Maxime Costilhes, directeur général de l’Association nationale des industries alimentaires (Ania) depuis juillet 2024, fait partie de ceux-là. Ancien directeur général d’Intercéréales et de Brasseurs de France, il avait travaillé aux côtés de Bruno Le Maire lors de la primaire de la droite en 2016. Décoré de l’ordre national du Mérite en juillet 2025 par Sébastien Lecornu, il incarne un relais essentiel du secteur agroalimentaire.
Renaud Duplay, normalien et ancien haut fonctionnaire, a été directeur de cabinet de Sébastien Lecornu au ministère des Collectivités locales (2018-2020), avant de le suivre aux Outre-mer. Recruté par le groupe ADP en 2020, il y est devenu directeur général adjoint chargé des opérations et responsable du projet Jeux olympiques et paralympiques de Paris 2024.

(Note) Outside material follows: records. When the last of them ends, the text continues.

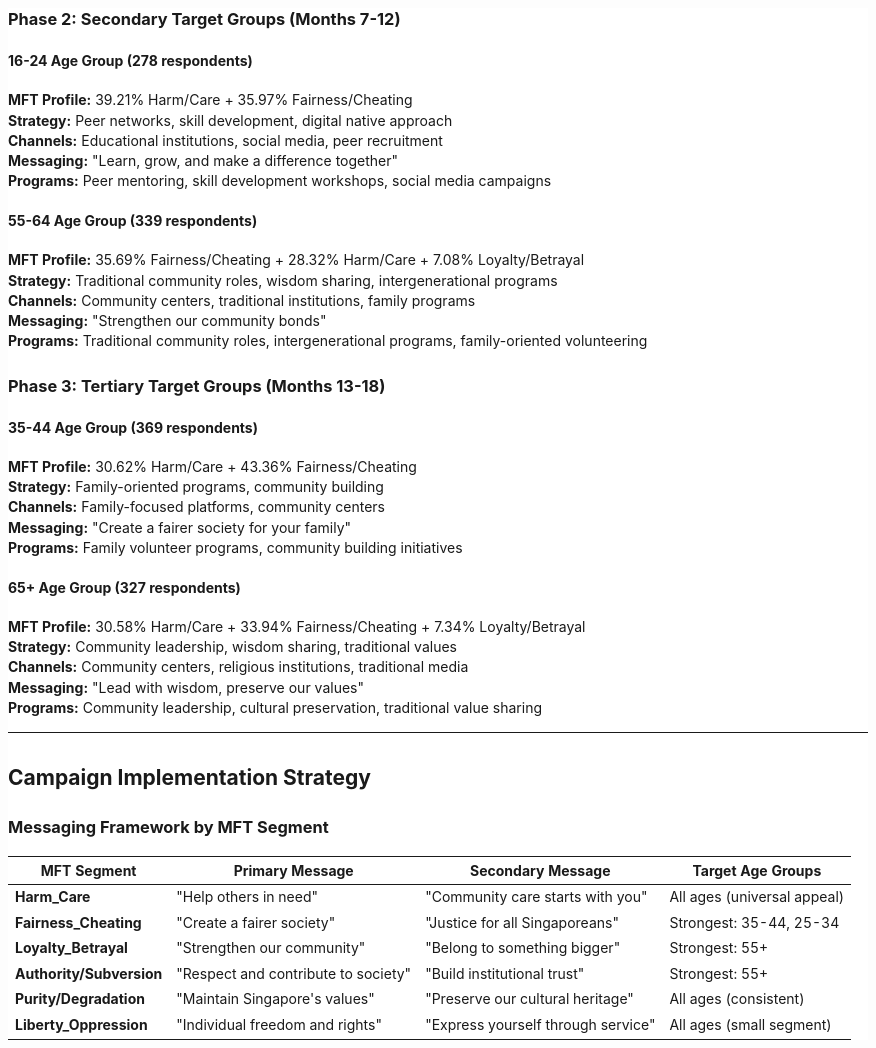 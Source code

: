 ### **Phase 2: Secondary Target Groups (Months 7-12)**

#### **16-24 Age Group (278 respondents)**
**MFT Profile:** 39.21% Harm/Care + 35.97% Fairness/Cheating  
**Strategy:** Peer networks, skill development, digital native approach  
**Channels:** Educational institutions, social media, peer recruitment  
**Messaging:** "Learn, grow, and make a difference together"  
**Programs:** Peer mentoring, skill development workshops, social media campaigns

#### **55-64 Age Group (339 respondents)**
**MFT Profile:** 35.69% Fairness/Cheating + 28.32% Harm/Care + 7.08% Loyalty/Betrayal  
**Strategy:** Traditional community roles, wisdom sharing, intergenerational programs  
**Channels:** Community centers, traditional institutions, family programs  
**Messaging:** "Strengthen our community bonds"  
**Programs:** Traditional community roles, intergenerational programs, family-oriented volunteering

### **Phase 3: Tertiary Target Groups (Months 13-18)**

#### **35-44 Age Group (369 respondents)**
**MFT Profile:** 30.62% Harm/Care + 43.36% Fairness/Cheating  
**Strategy:** Family-oriented programs, community building  
**Channels:** Family-focused platforms, community centers  
**Messaging:** "Create a fairer society for your family"  
**Programs:** Family volunteer programs, community building initiatives

#### **65+ Age Group (327 respondents)**
**MFT Profile:** 30.58% Harm/Care + 33.94% Fairness/Cheating + 7.34% Loyalty/Betrayal  
**Strategy:** Community leadership, wisdom sharing, traditional values  
**Channels:** Community centers, religious institutions, traditional media  
**Messaging:** "Lead with wisdom, preserve our values"  
**Programs:** Community leadership, cultural preservation, traditional value sharing

---

## Campaign Implementation Strategy

### **Messaging Framework by MFT Segment**

| MFT Segment | Primary Message | Secondary Message | Target Age Groups |
|-------------|----------------|-------------------|-------------------|
| **Harm_Care** | "Help others in need" | "Community care starts with you" | All ages (universal appeal) |
| **Fairness_Cheating** | "Create a fairer society" | "Justice for all Singaporeans" | Strongest: 35-44, 25-34 |
| **Loyalty_Betrayal** | "Strengthen our community" | "Belong to something bigger" | Strongest: 55+ |
| **Authority/Subversion** | "Respect and contribute to society" | "Build institutional trust" | Strongest: 55+ |
| **Purity/Degradation** | "Maintain Singapore's values" | "Preserve our cultural heritage" | All ages (consistent) |
| **Liberty_Oppression** | "Individual freedom and rights" | "Express yourself through service" | All ages (small segment) |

Enfin, Ziad Gebran, aujourd’hui directeur des relations presse d’Axa, a accompagné Sébastien Lecornu dans plusieurs de ses portefeuilles ministériels entre 2019 et 2023, de conseiller presse au ministère des Collectivités locales à chef de cabinet au ministère des Armées.

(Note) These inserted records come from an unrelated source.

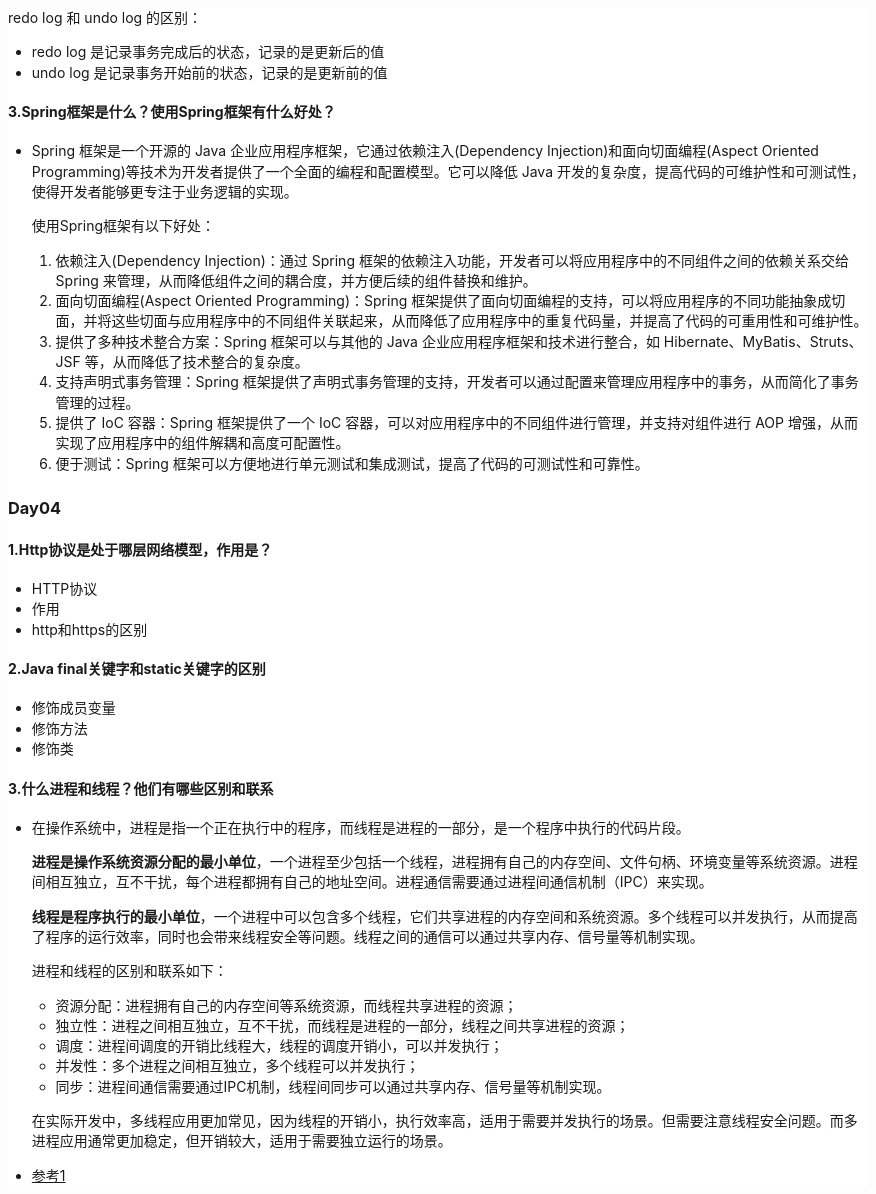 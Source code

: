 redo log 和 undo log 的区别：

- redo log 是记录事务完成后的状态，记录的是更新后的值
- undo log 是记录事务开始前的状态，记录的是更新前的值

#### 3.Spring框架是什么？使用Spring框架有什么好处？

- Spring 框架是一个开源的 Java 企业应用程序框架，它通过依赖注入(Dependency Injection)和面向切面编程(Aspect Oriented Programming)等技术为开发者提供了一个全面的编程和配置模型。它可以降低 Java 开发的复杂度，提高代码的可维护性和可测试性，使得开发者能够更专注于业务逻辑的实现。

  

  使用Spring框架有以下好处：

  1. 依赖注入(Dependency Injection)：通过 Spring 框架的依赖注入功能，开发者可以将应用程序中的不同组件之间的依赖关系交给 Spring 来管理，从而降低组件之间的耦合度，并方便后续的组件替换和维护。
  2. 面向切面编程(Aspect Oriented Programming)：Spring 框架提供了面向切面编程的支持，可以将应用程序的不同功能抽象成切面，并将这些切面与应用程序中的不同组件关联起来，从而降低了应用程序中的重复代码量，并提高了代码的可重用性和可维护性。
  3. 提供了多种技术整合方案：Spring 框架可以与其他的 Java 企业应用程序框架和技术进行整合，如 Hibernate、MyBatis、Struts、JSF 等，从而降低了技术整合的复杂度。
  4. 支持声明式事务管理：Spring 框架提供了声明式事务管理的支持，开发者可以通过配置来管理应用程序中的事务，从而简化了事务管理的过程。
  5. 提供了 IoC 容器：Spring 框架提供了一个 IoC 容器，可以对应用程序中的不同组件进行管理，并支持对组件进行 AOP 增强，从而实现了应用程序中的组件解耦和高度可配置性。
  6. 便于测试：Spring 框架可以方便地进行单元测试和集成测试，提高了代码的可测试性和可靠性。

### Day04

#### 1.Http协议是处于哪层网络模型，作用是？

- HTTP协议
- 作用
- http和https的区别

#### 2.Java final关键字和static关键字的区别

- 修饰成员变量
- 修饰方法
- 修饰类

#### 3.什么进程和线程？他们有哪些区别和联系

- 在操作系统中，进程是指一个正在执行中的程序，而线程是进程的一部分，是一个程序中执行的代码片段。

  **进程是操作系统资源分配的最小单位**，一个进程至少包括一个线程，进程拥有自己的内存空间、文件句柄、环境变量等系统资源。进程间相互独立，互不干扰，每个进程都拥有自己的地址空间。进程通信需要通过进程间通信机制（IPC）来实现。

  **线程是程序执行的最小单位**，一个进程中可以包含多个线程，它们共享进程的内存空间和系统资源。多个线程可以并发执行，从而提高了程序的运行效率，同时也会带来线程安全等问题。线程之间的通信可以通过共享内存、信号量等机制实现。

  进程和线程的区别和联系如下：

  - 资源分配：进程拥有自己的内存空间等系统资源，而线程共享进程的资源；
  - 独立性：进程之间相互独立，互不干扰，而线程是进程的一部分，线程之间共享进程的资源；
  - 调度：进程间调度的开销比线程大，线程的调度开销小，可以并发执行；
  - 并发性：多个进程之间相互独立，多个线程可以并发执行；
  - 同步：进程间通信需要通过IPC机制，线程间同步可以通过共享内存、信号量等机制实现。

  在实际开发中，多线程应用更加常见，因为线程的开销小，执行效率高，适用于需要并发执行的场景。但需要注意线程安全问题。而多进程应用通常更加稳定，但开销较大，适用于需要独立运行的场景。

- [参考1](https://blog.csdn.net/mu_wind/article/details/124616643)
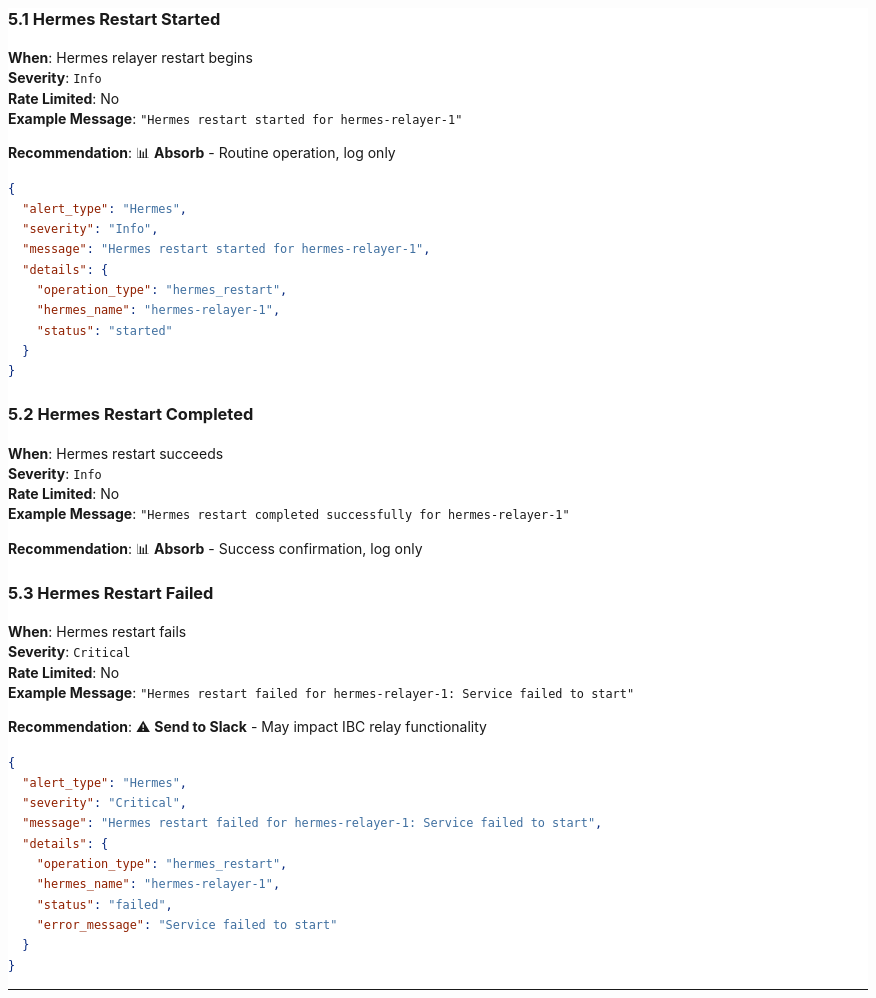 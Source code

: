 ### 5.1 Hermes Restart Started

**When**: Hermes relayer restart begins  
**Severity**: `Info`  
**Rate Limited**: No  
**Example Message**: `"Hermes restart started for hermes-relayer-1"`

**Recommendation**: 📊 **Absorb** - Routine operation, log only

```json
{
  "alert_type": "Hermes",
  "severity": "Info",
  "message": "Hermes restart started for hermes-relayer-1",
  "details": {
    "operation_type": "hermes_restart",
    "hermes_name": "hermes-relayer-1",
    "status": "started"
  }
}
```

### 5.2 Hermes Restart Completed

**When**: Hermes restart succeeds  
**Severity**: `Info`  
**Rate Limited**: No  
**Example Message**: `"Hermes restart completed successfully for hermes-relayer-1"`

**Recommendation**: 📊 **Absorb** - Success confirmation, log only

### 5.3 Hermes Restart Failed

**When**: Hermes restart fails  
**Severity**: `Critical`  
**Rate Limited**: No  
**Example Message**: `"Hermes restart failed for hermes-relayer-1: Service failed to start"`

**Recommendation**: ⚠️ **Send to Slack** - May impact IBC relay functionality

```json
{
  "alert_type": "Hermes",
  "severity": "Critical",
  "message": "Hermes restart failed for hermes-relayer-1: Service failed to start",
  "details": {
    "operation_type": "hermes_restart",
    "hermes_name": "hermes-relayer-1",
    "status": "failed",
    "error_message": "Service failed to start"
  }
}
```

---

Le périmètre des influences
Ces trajectoires croisées dessinent une cartographie de l’influence qui prend forme autour de notre nouveau Premier ministre : grands groupes, fédérations professionnelles, hauts fonctionnaires et communicants constituent les relais d’un même réseau. Leur présence régulière dans les forums, les cabinets et désormais au cœur des secteurs économiques les plus stratégiques trace les contours d’un pouvoir qui ne s’exerce pas seulement par l’État, mais par un entrelacement d’alliances et de fidélités.
Ce réseau dit moins la promesse d’une transition partagée que la réalité d’un entre-soi, où les clés de l’agenda politique et économique se définissent entre pairs. Reste à savoir si, depuis Matignon, Sébastien Lecornu saura élargir ce cercle ou s’il choisira de gouverner dans le périmètre resserré de ces influences.